Socrate existe doublement en deux discours, soit celui que construit Socrate et celui que construit ses accusateurs. Il y a une distinction fondamentale que nous expliciterons entre un «moi», et un «autre», et cela pose un regard sur la question de l’identité, ou d’un jeu qu’il est possible de faire entre une multiplicité d’identités pour la même personne. Socrate met cela en place dans un lieu de parole en-dehors de la sophistique, ce qui n’est pas innocent du tout. Ce lieu de parole pose évidemment certains problèmes: pourquoi cette distinction est faite, quel est la place de la parole et de la rhétorique dans le discours de Socrate en particulier, et en quoi cela renforce le «moi» qu’il tente de définir?

Dès la deuxième phrase du texte, la question du moi, de l’identité est déjà présente: «[En écoutant les accusateurs], j’ai presque oublié qui je suis, tant leurs discours étaient persuasifs.»[1] Cette citation met clairement en évidence le double Socrate. Celui des accusateurs est suffisamment construit rhétoriquement pour qu’il soit persuasif, car même Socrate croit s’oublier (ce qui évidemment une ironie que l’on saisit seulement après avoir lu le texte au complet). La raison qui apparaît évidente pour Socrate d’établir cette distinction, c’est qu’il est nécessaire de le faire pour pouvoir distinguer ce que les sophistes disent sur lui et ce qu’il est réellement, c’est-à-dire que la distinction est nécessaire pour déconstruire le discours de l’identité de Socrate des sophistes pour ensuite reconstruire cette identité à partir de lui-même. Il y a donc une différence entre le Socrate figuré, qui est seulement, pourrait-t-on dire, un signifié des sophistes, et un Socrate qui s’auto-signifie, qui se trouve a être le vrai Socrate. Le signe Socrate pose donc un problème ici, puisque le signifiant est le même, et ce qui est signifié diffère (c’est l’arbitraire du signe).[2] Le «moi» socratique se définit donc dans l’espace du signifié, et la déconstruction/réfutation du discours des sophistes se trouve à être finalement un «redressement» du signe Socrate vers ce que Socrate pense être lui-même (c’est le fameux «connais-toi toi-même»). Cette affirmation du «je» socratique est fondamentale, car elle donne à la philosophie un tournant plus «subjectif» (en apparence du moins), car l’identité de Socrate se trouve à être une des questions de fond qui travers l’Apologie, question qui s’articule autour et dans la parole.

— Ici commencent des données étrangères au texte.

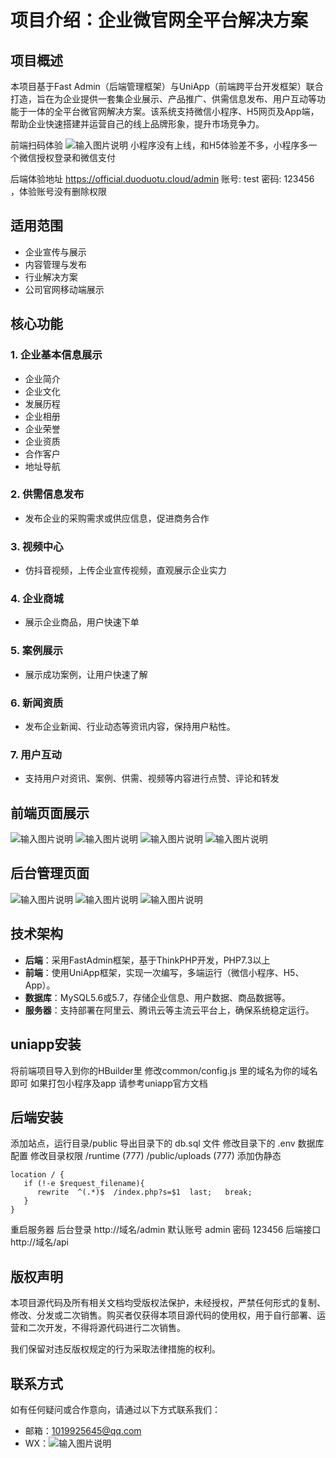 # 项目介绍：企业微官网全平台解决方案

## 项目概述

本项目基于Fast Admin（后端管理框架）与UniApp（前端跨平台开发框架）联合打造，旨在为企业提供一套集企业展示、产品推广、供需信息发布、用户互动等功能于一体的全平台微官网解决方案。该系统支持微信小程序、H5网页及App端，帮助企业快速搭建并运营自己的线上品牌形象，提升市场竞争力。



前端扫码体验
![输入图片说明](https://official.duoduotu.cloud/uploads/demo/qrcode.png)
小程序没有上线，和H5体验差不多，小程序多一个微信授权登录和微信支付 

后端体验地址   https://official.duoduotu.cloud/admin    账号: test   密码: 123456 ，体验账号没有删除权限

## 适用范围  

- 企业宣传与展示
- 内容管理与发布
- 行业解决方案
- 公司官网移动端展示

## 核心功能

### 1. 企业基本信息展示

+ 企业简介
+ 企业文化
+ 发展历程
+ 企业相册
+ 企业荣誉
+ 企业资质
+ 合作客户
+ 地址导航

### 2. 供需信息发布

 + 发布企业的采购需求或供应信息，促进商务合作

### 3. 视频中心

+ 仿抖音视频，上传企业宣传视频，直观展示企业实力

### 4. 企业商城

+ 展示企业商品，用户快速下单

### 5. 案例展示

+ 展示成功案例，让用户快速了解

### 6. 新闻资质

+ 发布企业新闻、行业动态等资讯内容，保持用户粘性。

### 7. 用户互动

+ 支持用户对资讯、案例、供需、视频等内容进行点赞、评论和转发

## 前端页面展示
![输入图片说明](https://official.duoduotu.cloud/uploads/demo/1.png)
![输入图片说明](https://official.duoduotu.cloud/uploads/demo/2.png)
![输入图片说明](https://official.duoduotu.cloud/uploads/demo/3.png)
![输入图片说明](https://official.duoduotu.cloud/uploads/demo/4.png)
## 后台管理页面
![输入图片说明](https://official.duoduotu.cloud/uploads/demo/1-1.png)
![输入图片说明](https://official.duoduotu.cloud/uploads/demo/1-2.png)
![输入图片说明](https://official.duoduotu.cloud/uploads/demo/1-3.png)

## 技术架构

- **后端**：采用FastAdmin框架，基于ThinkPHP开发，PHP7.3以上
- **前端**：使用UniApp框架，实现一次编写，多端运行（微信小程序、H5、App）。
- **数据库**：MySQL5.6或5.7，存储企业信息、用户数据、商品数据等。
- **服务器**：支持部署在阿里云、腾讯云等主流云平台上，确保系统稳定运行。

## uniapp安装

将前端项目导入到你的HBuilder里
修改common/config.js 里的域名为你的域名即可
如果打包小程序及app 请参考uniapp官方文档
## 后端安装
添加站点，运行目录/public
导出目录下的 db.sql 文件 修改目录下的 .env 数据库配置
修改目录权限 /runtime (777)   /public/uploads (777) 
添加伪静态
```
location / {
   if (!-e $request_filename){
      rewrite  ^(.*)$  /index.php?s=$1  last;   break;
   }
}
```
重启服务器
后台登录 http://域名/admin  默认账号 admin 密码 123456
后端接口 http://域名/api 


## 版权声明

本项目源代码及所有相关文档均受版权法保护，未经授权，严禁任何形式的复制、修改、分发或二次销售。购买者仅获得本项目源代码的使用权，用于自行部署、运营和二次开发，不得将源代码进行二次销售。

我们保留对违反版权规定的行为采取法律措施的权利。

## 联系方式

如有任何疑问或合作意向，请通过以下方式联系我们：

- 邮箱：1019925645@qq.com  
- WX：![输入图片说明](https://official.duoduotu.cloud/uploads/demo/wx.png)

«Qu’ils n’aient point rougi à la pensée du démenti formel que je vais à l’instant donner, cela m’a paru de leur part le comble de l’impudence, à moins qu’ils n’appellent habile à parler celui qui dit la vérité. […] Quoi qu’en en soit, je vous répète qu’ils n’ont rien dit ou presque rien qui soit vrai. […] Je ne vous dirai que l’exacte vérité. […] Ce ne sont pas des discours parés de locutions et de termes choisis et savamment ordonnés que vous allez entendre, mais des discours sans art, faits avec les premiers mots venus. Je suis sûr de ne rien dire que de juste; qu’aucun de vous n’attende de moi autre chose.»[3] Socrate, dans cet extrait, met clairement en place le discours des sophistes, qui, de par leurs artifices, semble véritable. Il met également en place son discours, qui se veut vrai et juste. Le «moi» socratique est en dehors du langage des sophistes, en dehors de la rhétorique. Son «éthos» se situe dans un au-delà du langage qui renvoie à une identité profonde et cachée qu’il faut exposer comme défense contre la construction des autres.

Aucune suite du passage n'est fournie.